In operation, the liquid hydrocarbon stream 50 can be combined with the solvent stream 60 to form a combined stream 80 provided to the static mixer 124 in the contacting zone 120. The contacted stream 90 can be provided to the prewash vessel 140. A hydrocarbon phase 154 can form above and have an interface 152 with an aqueous phase 156. The hydrocarbon phase 154 may rise and pass through the coalescing zone 180 resulting in the coalescing of aqueous droplets dropping back down to the bottom of the prewash vessel 140. The prewashed hydrocarbon stream 194 can be withdrawn from the prewash vessel 140 and be provided to the extraction zone 200 to obtain a hydrocarbon product stream 210.
The aqueous phase 156 can fall in the prewash vessel 140 and be withdrawn as a bottom stream 164. The bottom stream 164 can be split into a purge stream 168 and a portion 170. A control valve 160 can communicate with a level controller 158 for regulating the level of liquids in the prewash vessel 140. The portion 170 may be combined with a make-up stream 70.
The make-up stream 70 can include the solvent, which may include an alkali, an alkanolamine, and water. The alkali can include at least one potassium hydroxide, sodium hydroxide, and ammonia. The alkanolamine may include or consist of diethanolamine and/or methyl diethanolamine. A weight ratio of alkali:alkanolamine may be about 1:2-about 2:1 with the balance water. In one preferred embodiment, the make-up stream 70 can have a weight ratio of sodium hydroxide:diethanolamine of about 1:2-about 2:1 with the balance water.
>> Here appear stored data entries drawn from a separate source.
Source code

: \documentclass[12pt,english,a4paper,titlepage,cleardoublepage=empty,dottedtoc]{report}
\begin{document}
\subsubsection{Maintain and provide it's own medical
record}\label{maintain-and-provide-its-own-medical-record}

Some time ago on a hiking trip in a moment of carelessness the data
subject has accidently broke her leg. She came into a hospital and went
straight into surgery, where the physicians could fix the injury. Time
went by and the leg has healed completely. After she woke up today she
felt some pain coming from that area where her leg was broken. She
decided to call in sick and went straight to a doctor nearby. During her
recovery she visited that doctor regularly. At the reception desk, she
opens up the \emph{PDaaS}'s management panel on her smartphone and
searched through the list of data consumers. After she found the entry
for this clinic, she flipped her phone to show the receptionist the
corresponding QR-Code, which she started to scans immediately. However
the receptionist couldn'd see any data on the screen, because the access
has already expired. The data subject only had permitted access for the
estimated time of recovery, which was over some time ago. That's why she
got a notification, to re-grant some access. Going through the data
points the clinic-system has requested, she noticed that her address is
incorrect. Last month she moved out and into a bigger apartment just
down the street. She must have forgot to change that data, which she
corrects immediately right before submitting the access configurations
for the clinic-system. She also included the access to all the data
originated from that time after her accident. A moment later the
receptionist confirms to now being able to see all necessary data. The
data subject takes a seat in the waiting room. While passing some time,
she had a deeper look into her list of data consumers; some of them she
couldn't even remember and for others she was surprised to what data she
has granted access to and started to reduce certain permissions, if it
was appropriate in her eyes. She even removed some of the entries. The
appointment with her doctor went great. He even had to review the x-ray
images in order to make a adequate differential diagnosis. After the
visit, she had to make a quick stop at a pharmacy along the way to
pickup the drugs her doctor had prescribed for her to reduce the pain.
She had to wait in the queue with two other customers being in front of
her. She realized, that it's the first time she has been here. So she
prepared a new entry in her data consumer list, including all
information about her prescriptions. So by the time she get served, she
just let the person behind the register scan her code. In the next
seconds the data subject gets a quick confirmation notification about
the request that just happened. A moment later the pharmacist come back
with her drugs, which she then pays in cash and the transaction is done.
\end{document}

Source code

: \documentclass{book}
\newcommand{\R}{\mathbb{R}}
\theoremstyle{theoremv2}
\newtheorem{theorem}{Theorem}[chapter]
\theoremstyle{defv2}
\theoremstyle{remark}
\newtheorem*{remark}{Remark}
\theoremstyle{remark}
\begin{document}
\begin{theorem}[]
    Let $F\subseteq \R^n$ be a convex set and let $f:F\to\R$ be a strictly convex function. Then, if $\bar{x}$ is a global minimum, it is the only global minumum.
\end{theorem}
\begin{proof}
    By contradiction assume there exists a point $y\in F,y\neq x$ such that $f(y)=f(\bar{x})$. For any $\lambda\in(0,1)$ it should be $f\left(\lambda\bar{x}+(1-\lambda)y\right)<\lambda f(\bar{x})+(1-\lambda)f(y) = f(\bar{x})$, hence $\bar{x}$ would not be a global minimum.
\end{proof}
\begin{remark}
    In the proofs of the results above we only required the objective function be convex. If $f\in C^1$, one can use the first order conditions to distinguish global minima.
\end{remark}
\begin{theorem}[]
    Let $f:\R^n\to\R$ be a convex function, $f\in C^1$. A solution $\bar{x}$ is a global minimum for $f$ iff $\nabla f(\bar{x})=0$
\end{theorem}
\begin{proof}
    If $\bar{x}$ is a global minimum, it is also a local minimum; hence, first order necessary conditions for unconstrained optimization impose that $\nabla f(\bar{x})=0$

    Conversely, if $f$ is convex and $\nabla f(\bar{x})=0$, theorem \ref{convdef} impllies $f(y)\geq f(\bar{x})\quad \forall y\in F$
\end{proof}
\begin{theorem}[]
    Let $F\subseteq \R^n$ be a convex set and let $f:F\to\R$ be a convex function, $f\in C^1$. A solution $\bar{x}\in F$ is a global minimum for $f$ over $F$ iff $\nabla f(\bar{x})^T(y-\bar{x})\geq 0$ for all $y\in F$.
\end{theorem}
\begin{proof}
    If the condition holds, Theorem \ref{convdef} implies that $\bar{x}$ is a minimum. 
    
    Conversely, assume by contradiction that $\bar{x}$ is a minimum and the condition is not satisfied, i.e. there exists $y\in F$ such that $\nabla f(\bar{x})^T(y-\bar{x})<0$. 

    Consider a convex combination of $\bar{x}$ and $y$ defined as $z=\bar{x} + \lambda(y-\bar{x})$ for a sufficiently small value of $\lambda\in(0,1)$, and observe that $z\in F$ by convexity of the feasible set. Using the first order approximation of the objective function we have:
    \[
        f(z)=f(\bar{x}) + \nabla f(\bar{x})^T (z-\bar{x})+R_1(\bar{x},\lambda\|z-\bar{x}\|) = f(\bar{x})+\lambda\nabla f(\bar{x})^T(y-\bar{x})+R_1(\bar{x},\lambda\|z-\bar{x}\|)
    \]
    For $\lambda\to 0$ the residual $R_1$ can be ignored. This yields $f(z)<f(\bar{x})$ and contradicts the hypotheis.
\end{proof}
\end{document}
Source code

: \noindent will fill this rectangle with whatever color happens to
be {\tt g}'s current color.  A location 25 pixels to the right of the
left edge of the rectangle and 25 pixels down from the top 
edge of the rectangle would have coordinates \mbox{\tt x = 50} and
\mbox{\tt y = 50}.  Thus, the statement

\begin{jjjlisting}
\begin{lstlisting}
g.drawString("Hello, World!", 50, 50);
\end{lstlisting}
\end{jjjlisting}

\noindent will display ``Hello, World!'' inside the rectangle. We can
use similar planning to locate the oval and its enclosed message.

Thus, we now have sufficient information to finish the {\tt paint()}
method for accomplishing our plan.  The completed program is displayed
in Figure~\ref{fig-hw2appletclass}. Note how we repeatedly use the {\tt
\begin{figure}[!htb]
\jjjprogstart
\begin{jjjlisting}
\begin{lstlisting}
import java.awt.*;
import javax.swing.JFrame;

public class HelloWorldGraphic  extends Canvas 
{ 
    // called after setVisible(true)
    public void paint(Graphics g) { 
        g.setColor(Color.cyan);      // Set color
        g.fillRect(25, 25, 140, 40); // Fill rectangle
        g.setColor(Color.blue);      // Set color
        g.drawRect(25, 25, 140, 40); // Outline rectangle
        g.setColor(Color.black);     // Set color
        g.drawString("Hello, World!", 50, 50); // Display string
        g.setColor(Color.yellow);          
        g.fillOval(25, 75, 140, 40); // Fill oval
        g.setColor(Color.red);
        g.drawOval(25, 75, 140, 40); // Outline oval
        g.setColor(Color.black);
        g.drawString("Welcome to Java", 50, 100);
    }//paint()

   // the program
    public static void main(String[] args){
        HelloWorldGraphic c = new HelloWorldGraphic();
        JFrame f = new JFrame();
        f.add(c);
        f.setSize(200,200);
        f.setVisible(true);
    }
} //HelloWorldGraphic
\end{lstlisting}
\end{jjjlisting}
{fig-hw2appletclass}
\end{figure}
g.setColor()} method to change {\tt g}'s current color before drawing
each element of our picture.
The make-up stream 70 can be combined with the portion 170 to form a stream 72 to the suction of a circulating pump 174. The circulating pump 174 may provide a discharge of the solvent stream 60 combined with the liquid hydrocarbon stream 50.
Referring to
In both versions, it is generally desirable to obtain the prewashed hydrocarbon stream 194 having no more than about 1 wppm of sodium, which can represent the amount of solvent carryover to downstream equipment or zones, such as the extraction zone 200. Moreover, both hydrogen sulfide and carbonyl sulfide may be removed from the hydrocarbon stream. By removing carbonyl sulfide upstream of the extraction zone 200, additional equipment can be eliminated.
Without further elaboration, it is believed that one skilled in the art can, using the preceding description, utilize the present invention to its fullest extent. The preceding preferred specific embodiments are, therefore, to be construed as merely illustrative, and not limitative of the remainder of the disclosure in any way whatsoever.
In the foregoing, all temperatures are set forth in degrees Celsius and, all parts and percentages are by weight, unless otherwise indicated.
From the foregoing description, one skilled in the art can easily ascertain the essential characteristics of this invention and, without departing from the spirit and scope thereof, can make various changes and modifications of the invention to adapt it to various usages and conditions.